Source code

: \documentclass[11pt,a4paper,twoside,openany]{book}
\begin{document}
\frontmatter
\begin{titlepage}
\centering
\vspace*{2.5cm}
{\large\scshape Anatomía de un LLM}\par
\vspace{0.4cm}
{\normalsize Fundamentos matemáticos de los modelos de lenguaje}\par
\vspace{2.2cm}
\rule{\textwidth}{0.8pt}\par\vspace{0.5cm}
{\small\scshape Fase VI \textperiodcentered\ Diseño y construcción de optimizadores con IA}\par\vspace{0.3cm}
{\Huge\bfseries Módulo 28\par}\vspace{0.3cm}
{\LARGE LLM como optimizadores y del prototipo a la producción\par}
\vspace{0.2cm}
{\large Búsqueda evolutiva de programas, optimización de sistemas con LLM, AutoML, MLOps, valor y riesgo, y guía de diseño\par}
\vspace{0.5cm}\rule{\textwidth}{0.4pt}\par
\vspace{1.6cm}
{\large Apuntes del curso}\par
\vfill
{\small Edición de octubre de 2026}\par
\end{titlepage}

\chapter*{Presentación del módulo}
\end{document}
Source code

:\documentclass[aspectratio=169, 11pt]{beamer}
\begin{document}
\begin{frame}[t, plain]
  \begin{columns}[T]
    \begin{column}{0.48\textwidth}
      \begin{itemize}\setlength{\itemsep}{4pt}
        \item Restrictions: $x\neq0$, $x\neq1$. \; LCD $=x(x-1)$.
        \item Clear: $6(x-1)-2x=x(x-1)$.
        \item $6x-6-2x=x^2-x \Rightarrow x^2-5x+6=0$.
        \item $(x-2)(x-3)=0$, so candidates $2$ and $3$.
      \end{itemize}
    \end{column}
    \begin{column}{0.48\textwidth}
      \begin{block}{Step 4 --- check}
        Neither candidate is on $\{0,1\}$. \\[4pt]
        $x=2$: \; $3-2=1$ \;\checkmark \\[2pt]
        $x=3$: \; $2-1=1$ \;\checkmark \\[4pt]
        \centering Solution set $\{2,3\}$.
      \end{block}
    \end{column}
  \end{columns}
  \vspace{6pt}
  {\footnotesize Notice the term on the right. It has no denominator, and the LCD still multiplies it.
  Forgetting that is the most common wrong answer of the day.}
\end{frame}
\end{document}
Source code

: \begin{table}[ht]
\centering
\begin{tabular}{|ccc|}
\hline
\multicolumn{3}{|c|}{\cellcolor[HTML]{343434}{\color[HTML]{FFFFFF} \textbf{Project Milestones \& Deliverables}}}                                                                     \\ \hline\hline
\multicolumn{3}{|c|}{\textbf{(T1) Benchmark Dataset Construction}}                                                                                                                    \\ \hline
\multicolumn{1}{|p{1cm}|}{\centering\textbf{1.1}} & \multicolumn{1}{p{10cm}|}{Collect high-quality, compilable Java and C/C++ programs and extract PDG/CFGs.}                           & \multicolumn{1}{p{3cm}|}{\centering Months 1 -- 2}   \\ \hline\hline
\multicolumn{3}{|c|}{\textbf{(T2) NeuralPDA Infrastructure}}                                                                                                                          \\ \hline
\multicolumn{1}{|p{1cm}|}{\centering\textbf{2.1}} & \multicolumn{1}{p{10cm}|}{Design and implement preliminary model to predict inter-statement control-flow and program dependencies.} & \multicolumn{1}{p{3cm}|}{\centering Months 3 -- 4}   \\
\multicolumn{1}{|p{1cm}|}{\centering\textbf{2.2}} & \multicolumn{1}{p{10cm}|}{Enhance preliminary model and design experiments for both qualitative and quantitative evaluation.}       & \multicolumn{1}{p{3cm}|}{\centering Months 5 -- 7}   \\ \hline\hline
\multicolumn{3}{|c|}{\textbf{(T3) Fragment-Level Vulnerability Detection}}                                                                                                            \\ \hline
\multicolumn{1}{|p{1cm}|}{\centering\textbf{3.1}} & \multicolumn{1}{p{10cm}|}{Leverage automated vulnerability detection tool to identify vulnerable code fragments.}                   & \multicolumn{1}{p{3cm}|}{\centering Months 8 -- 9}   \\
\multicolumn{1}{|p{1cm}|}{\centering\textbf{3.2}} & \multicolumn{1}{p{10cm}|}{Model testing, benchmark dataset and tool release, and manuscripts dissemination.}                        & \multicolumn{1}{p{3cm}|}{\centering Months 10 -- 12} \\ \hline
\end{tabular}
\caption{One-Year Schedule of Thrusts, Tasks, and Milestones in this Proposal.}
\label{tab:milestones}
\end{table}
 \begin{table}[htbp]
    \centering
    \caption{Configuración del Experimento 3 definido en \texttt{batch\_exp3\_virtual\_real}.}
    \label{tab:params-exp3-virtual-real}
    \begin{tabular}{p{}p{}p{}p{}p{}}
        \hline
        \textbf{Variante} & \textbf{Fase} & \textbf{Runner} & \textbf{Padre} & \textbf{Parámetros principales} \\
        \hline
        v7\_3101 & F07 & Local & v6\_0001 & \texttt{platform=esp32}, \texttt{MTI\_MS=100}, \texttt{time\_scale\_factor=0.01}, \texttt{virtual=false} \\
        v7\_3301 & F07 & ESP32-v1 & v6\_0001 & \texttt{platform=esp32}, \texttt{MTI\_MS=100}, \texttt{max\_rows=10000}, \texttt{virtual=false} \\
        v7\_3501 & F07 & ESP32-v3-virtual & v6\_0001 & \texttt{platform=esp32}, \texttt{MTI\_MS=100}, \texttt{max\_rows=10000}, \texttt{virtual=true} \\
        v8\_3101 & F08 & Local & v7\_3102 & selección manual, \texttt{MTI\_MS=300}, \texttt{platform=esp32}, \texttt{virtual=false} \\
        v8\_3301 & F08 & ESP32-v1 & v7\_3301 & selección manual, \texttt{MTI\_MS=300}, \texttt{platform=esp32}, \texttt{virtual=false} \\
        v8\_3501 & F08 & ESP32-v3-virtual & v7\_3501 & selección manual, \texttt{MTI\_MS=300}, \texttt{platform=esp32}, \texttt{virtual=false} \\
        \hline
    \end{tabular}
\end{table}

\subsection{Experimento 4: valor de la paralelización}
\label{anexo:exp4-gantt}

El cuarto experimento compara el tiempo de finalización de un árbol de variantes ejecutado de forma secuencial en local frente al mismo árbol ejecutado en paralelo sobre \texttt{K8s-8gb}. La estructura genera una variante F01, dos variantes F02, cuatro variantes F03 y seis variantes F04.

+++

Lines of the material may hold the string "table". Copy each one that does.

: \begin{table}[ht]
\end{table}
 \begin{table}[htbp]
\end{table}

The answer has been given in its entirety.